Au lieu de cela, elle a reçu pour instruction de se concentrer sur les plaintes des résidents juifs concernant les nuisances causées par les mosquées qui diffusent l’appel à la prière, ainsi que sur l’incitation en ligne du « bon type », faisant vraisemblablement référence à l’incitation des Arabes contre les Juifs.
« Des commissariats ont été supprimés. Des postes demeurent vacants. Personne ne vient, et si quelqu’un vient, il repart aussitôt », a-t-elle exposé, avertissant que la situation risquait de se détériorer encore davantage à mesure que sa génération approchait de l’âge de la retraite.
Depuis l’entrée en fonction, fin 2022, du ministre de la Sécurité nationale, Itamar Ben Gvir, dont le poste a été récemment modifié et dont l’influence sur la police a été considérablement élargie, de nombreux experts juridiques ont exprimé leurs inquiétudes quant à la politisation des forces de police sous son mandat.

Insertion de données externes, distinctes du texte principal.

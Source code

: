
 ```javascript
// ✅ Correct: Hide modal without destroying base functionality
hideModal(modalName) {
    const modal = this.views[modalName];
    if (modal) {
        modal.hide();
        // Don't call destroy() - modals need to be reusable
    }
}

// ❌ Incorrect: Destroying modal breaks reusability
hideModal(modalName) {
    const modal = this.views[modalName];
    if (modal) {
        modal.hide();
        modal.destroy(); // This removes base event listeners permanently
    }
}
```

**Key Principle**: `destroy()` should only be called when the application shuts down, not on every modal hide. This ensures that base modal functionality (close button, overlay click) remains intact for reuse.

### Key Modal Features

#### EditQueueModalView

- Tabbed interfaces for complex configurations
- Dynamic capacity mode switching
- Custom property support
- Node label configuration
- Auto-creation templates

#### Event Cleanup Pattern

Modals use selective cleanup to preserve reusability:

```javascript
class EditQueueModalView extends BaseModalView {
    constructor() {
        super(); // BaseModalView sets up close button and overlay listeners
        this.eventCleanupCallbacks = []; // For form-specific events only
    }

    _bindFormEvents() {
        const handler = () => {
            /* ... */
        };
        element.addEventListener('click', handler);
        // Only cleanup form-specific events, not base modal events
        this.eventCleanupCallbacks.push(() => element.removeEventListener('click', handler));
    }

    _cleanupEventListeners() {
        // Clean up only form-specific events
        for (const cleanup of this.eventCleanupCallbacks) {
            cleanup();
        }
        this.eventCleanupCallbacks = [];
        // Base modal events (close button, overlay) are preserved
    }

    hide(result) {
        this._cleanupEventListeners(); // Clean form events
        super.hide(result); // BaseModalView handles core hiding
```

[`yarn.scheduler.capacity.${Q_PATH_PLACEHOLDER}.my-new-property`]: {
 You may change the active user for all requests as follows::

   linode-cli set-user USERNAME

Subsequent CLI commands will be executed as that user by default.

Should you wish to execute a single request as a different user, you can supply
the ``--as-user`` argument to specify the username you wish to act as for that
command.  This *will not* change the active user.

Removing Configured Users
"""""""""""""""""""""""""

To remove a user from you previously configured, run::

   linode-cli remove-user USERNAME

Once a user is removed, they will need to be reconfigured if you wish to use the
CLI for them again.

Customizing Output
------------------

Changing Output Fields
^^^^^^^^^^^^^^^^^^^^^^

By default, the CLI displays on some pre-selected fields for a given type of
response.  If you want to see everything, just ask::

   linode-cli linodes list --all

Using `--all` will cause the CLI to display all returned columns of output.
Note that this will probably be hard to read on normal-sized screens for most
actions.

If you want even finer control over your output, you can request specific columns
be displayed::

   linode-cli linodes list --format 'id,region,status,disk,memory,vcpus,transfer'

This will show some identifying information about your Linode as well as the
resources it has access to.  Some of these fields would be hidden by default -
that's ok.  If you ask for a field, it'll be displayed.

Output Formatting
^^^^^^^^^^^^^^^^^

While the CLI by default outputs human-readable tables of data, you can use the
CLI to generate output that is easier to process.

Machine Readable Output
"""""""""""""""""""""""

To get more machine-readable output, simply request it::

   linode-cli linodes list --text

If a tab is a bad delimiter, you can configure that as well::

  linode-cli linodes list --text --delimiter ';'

Ses détracteurs l’accusent de vouloir modeler les forces de l’ordre pour qu’elles se conforment à son programme idéologique.
Le ministre ultranationaliste s’est lui-même vanté d’accorder des promotions aux officiers uniquement s’ils appliquent ses politiques, notamment « la compassion envers les militants d’extrême droite » et la destruction « de villages entiers » construits illégalement par des Bédouins sur des terres appartenant à l’État dans le Néguev.
Pearl-Bahiri a décrit le déclin des forces de l’ordre comme indéniable au premier coup d’œil.
« J’habite au-dessus d’un terrain de jeux. À droite de mon immeuble, il y a un projet de construction de luxe. La nuit, le terrain de jeux est contrôlé par de jeunes gens qui, à l’époque où j’étais éducatrice, auraient été renvoyés chez eux avec une amende pour tapage et n’y seraient jamais revenus », a-t-elle souligné.
Quant au projet de construction, Pearl-Bahiri a déclaré qu’il était sous le contrôle d’un gang ultra-orthodoxe qui « extorque l’entrepreneur par des menaces, brûle des tracteurs, démolit des clôtures et cause des dommages matériels ainsi que des nuisances sonores dans tout le quartier ».
Bien que la police soit venue pour « faire étalage de sa force », elle n’a jamais arrêté aucun des fauteurs de troubles, a-t-elle affirmé.
« Je pense que c’est politique. Car si ces mêmes ultra-orthodoxes avaient simplement changé de tee-shirt et s’étaient dirigés vers [la rue] Kaplan, ils auraient été arrêtés par la garde montée et des fumigènes », a-t-elle déclaré, faisant référence au lieu où se déroulent la plupart des manifestations anti-gouvernemental à Tel Aviv.
Outre la politisation présumée de la police, elle a ajouté que les forces de l’ordre souffraient également d’un sous-financement chronique, une autre raison justifiant son départ.
« Il n’y avait jamais assez de fonds… On avait toujours l’impression que les ressources appartenaient au ministère de la Défense, qui en avait davantage besoin », a expliqué Pearl-Bahiri. Mais son opinion a changé après les événements tragiques du 7 octobre 2023, « lorsque la police a physiquement sauvé le sud de l’invasion du [groupe terroriste palestinien du] Hamas ».
« Le 7 octobre a été la goutte d’eau qui a fait déborder le vase, et [ma] destinée vers la vie civile s’est initiée plus tôt que prévu et souhaitée », a-t-elle écrit.